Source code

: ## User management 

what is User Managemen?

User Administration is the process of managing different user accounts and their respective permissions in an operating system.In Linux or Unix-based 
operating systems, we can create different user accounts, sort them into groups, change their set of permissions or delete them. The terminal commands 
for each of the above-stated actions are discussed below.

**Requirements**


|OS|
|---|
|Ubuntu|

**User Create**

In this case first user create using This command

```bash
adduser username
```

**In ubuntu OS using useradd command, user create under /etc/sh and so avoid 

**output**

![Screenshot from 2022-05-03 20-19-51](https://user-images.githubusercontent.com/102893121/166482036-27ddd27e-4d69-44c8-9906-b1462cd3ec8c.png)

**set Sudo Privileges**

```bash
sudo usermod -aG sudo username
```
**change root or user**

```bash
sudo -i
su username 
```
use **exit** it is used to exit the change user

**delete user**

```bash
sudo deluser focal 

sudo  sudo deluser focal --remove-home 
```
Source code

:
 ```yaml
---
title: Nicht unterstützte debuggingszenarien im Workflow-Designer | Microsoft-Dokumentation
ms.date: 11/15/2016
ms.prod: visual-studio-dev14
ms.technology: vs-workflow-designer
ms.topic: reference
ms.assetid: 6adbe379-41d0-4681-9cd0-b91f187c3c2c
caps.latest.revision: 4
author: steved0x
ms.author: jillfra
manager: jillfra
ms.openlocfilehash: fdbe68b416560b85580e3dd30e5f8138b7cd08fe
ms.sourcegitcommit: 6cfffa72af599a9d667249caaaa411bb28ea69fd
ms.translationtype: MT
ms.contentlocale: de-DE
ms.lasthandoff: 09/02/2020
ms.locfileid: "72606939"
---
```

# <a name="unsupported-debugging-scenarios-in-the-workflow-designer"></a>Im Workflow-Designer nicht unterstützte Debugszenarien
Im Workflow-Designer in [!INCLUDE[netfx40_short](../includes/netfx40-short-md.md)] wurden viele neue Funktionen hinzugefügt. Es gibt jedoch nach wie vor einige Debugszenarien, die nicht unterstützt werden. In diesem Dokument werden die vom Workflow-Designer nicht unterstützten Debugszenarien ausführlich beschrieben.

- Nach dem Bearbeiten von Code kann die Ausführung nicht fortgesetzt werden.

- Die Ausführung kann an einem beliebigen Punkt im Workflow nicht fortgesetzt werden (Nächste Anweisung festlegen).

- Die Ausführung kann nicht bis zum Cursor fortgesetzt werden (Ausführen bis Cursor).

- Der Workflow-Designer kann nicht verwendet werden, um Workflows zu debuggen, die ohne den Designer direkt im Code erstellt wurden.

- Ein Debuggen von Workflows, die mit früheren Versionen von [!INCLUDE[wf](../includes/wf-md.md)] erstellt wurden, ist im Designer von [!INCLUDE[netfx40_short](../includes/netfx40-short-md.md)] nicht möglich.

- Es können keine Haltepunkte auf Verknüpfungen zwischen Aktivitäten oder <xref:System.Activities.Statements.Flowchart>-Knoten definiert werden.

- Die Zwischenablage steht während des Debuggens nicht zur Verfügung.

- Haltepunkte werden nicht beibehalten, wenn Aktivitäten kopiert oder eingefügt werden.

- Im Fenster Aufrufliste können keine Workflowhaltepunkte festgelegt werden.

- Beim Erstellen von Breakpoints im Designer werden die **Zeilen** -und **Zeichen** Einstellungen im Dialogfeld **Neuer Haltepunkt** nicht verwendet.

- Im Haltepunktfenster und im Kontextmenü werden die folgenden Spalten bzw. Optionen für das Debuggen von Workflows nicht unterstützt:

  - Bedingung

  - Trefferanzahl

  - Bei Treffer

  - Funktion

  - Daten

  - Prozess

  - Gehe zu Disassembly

..........

__TO DO__. Please type the entries above out again exactly.

__RESULT FOR THIS EXERCISE__.
Source code

: ## User management 

what is User Managemen?

User Administration is the process of managing different user accounts and their respective permissions in an operating system.In Linux or Unix-based 
operating systems, we can create different user accounts, sort them into groups, change their set of permissions or delete them. The terminal commands 
for each of the above-stated actions are discussed below.

**Requirements**


|OS|
|---|
|Ubuntu|

**User Create**

In this case first user create using This command

```bash
adduser username
```

**In ubuntu OS using useradd command, user create under /etc/sh and so avoid 

**output**

![Screenshot from 2022-05-03 20-19-51](https://user-images.githubusercontent.com/102893121/166482036-27ddd27e-4d69-44c8-9906-b1462cd3ec8c.png)

**set Sudo Privileges**

```bash
sudo usermod -aG sudo username
```
**change root or user**

```bash
sudo -i
su username 
```
use **exit** it is used to exit the change user

**delete user**

```bash
sudo deluser focal 

sudo  sudo deluser focal --remove-home 
```
Source code

:
 ```yaml
---
title: Nicht unterstützte debuggingszenarien im Workflow-Designer | Microsoft-Dokumentation
ms.date: 11/15/2016
ms.prod: visual-studio-dev14
ms.technology: vs-workflow-designer
ms.topic: reference
ms.assetid: 6adbe379-41d0-4681-9cd0-b91f187c3c2c
caps.latest.revision: 4
author: steved0x
ms.author: jillfra
manager: jillfra
ms.openlocfilehash: fdbe68b416560b85580e3dd30e5f8138b7cd08fe
ms.sourcegitcommit: 6cfffa72af599a9d667249caaaa411bb28ea69fd
ms.translationtype: MT
ms.contentlocale: de-DE
ms.lasthandoff: 09/02/2020
ms.locfileid: "72606939"
---
```

# <a name="unsupported-debugging-scenarios-in-the-workflow-designer"></a>Im Workflow-Designer nicht unterstützte Debugszenarien
Im Workflow-Designer in [!INCLUDE[netfx40_short](../includes/netfx40-short-md.md)] wurden viele neue Funktionen hinzugefügt. Es gibt jedoch nach wie vor einige Debugszenarien, die nicht unterstützt werden. In diesem Dokument werden die vom Workflow-Designer nicht unterstützten Debugszenarien ausführlich beschrieben.

- Nach dem Bearbeiten von Code kann die Ausführung nicht fortgesetzt werden.

- Die Ausführung kann an einem beliebigen Punkt im Workflow nicht fortgesetzt werden (Nächste Anweisung festlegen).

- Die Ausführung kann nicht bis zum Cursor fortgesetzt werden (Ausführen bis Cursor).

- Der Workflow-Designer kann nicht verwendet werden, um Workflows zu debuggen, die ohne den Designer direkt im Code erstellt wurden.

- Ein Debuggen von Workflows, die mit früheren Versionen von [!INCLUDE[wf](../includes/wf-md.md)] erstellt wurden, ist im Designer von [!INCLUDE[netfx40_short](../includes/netfx40-short-md.md)] nicht möglich.

- Es können keine Haltepunkte auf Verknüpfungen zwischen Aktivitäten oder <xref:System.Activities.Statements.Flowchart>-Knoten definiert werden.

- Die Zwischenablage steht während des Debuggens nicht zur Verfügung.

- Haltepunkte werden nicht beibehalten, wenn Aktivitäten kopiert oder eingefügt werden.

- Im Fenster Aufrufliste können keine Workflowhaltepunkte festgelegt werden.

- Beim Erstellen von Breakpoints im Designer werden die **Zeilen** -und **Zeichen** Einstellungen im Dialogfeld **Neuer Haltepunkt** nicht verwendet.

- Im Haltepunktfenster und im Kontextmenü werden die folgenden Spalten bzw. Optionen für das Debuggen von Workflows nicht unterstützt:

  - Bedingung

  - Trefferanzahl

  - Bei Treffer

  - Funktion

  - Daten

  - Prozess

  - Gehe zu Disassembly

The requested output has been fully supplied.